[The task] Your task is to give the number of lines below that contain "inertio". Give no other text.

[Dataset extract]
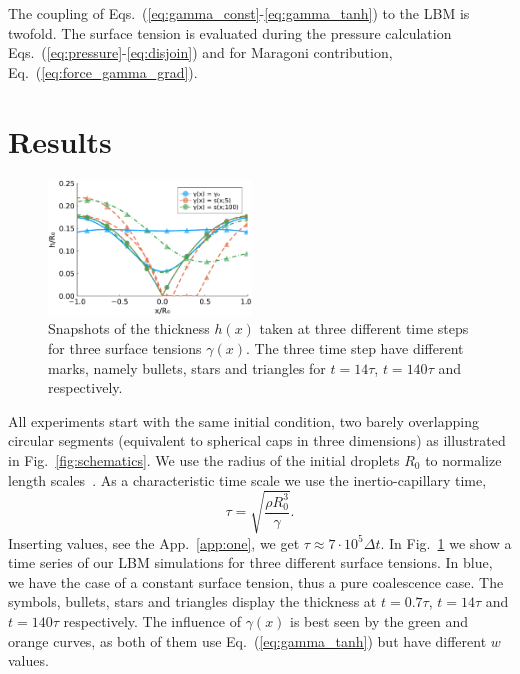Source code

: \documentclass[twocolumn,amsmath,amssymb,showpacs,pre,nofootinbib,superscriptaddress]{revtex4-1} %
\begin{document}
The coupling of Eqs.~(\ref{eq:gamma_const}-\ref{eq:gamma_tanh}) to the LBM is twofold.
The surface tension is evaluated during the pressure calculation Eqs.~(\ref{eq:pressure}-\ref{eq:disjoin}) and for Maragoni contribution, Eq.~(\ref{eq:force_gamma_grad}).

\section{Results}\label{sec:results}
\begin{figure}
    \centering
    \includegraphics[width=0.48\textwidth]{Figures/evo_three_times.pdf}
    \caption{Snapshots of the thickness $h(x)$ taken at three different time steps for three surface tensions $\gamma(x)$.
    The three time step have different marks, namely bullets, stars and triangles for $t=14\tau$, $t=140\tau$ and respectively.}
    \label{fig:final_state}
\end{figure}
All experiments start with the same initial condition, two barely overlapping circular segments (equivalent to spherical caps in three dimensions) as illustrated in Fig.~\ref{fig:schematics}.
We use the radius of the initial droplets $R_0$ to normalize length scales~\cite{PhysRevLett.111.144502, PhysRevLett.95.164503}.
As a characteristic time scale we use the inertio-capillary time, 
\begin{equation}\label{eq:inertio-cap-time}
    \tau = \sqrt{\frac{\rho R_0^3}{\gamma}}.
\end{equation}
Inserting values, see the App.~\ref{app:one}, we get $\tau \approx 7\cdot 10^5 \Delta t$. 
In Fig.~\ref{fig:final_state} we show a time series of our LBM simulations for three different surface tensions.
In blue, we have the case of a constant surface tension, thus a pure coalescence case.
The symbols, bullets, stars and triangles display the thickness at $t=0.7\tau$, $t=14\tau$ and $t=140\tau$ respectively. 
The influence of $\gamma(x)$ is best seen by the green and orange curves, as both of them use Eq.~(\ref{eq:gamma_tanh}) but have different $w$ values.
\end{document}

---

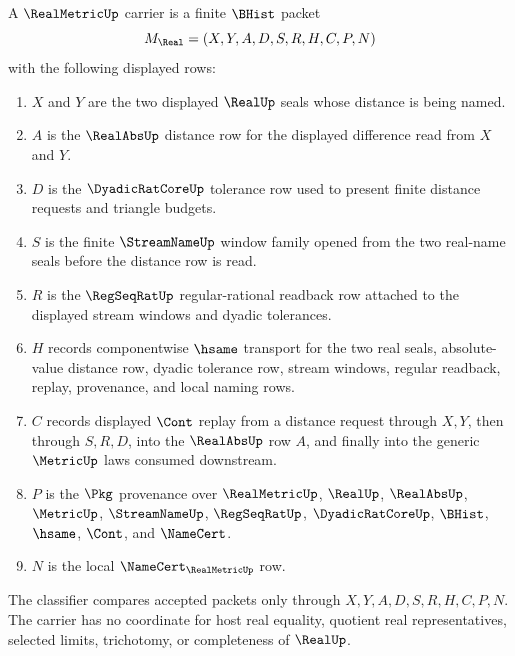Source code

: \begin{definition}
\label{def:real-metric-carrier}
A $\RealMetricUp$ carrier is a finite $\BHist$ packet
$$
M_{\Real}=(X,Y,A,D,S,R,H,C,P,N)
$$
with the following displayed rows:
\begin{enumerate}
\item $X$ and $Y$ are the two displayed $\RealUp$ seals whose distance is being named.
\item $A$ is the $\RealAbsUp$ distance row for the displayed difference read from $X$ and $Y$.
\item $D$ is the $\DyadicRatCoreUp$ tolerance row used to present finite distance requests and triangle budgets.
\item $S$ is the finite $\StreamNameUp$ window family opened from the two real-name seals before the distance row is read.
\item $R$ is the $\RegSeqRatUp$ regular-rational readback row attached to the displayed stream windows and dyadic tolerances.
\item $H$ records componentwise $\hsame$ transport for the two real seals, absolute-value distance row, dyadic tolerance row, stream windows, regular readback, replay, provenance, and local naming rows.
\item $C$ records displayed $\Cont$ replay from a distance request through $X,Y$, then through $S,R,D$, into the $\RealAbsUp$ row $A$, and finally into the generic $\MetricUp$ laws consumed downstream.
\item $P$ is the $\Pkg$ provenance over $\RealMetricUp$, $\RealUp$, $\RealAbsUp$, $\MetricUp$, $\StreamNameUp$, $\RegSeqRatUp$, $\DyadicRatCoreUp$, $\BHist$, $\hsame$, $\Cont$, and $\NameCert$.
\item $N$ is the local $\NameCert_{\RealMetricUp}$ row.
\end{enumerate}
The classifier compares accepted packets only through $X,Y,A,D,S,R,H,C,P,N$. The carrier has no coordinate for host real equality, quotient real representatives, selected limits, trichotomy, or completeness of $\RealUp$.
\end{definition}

[Solution] 2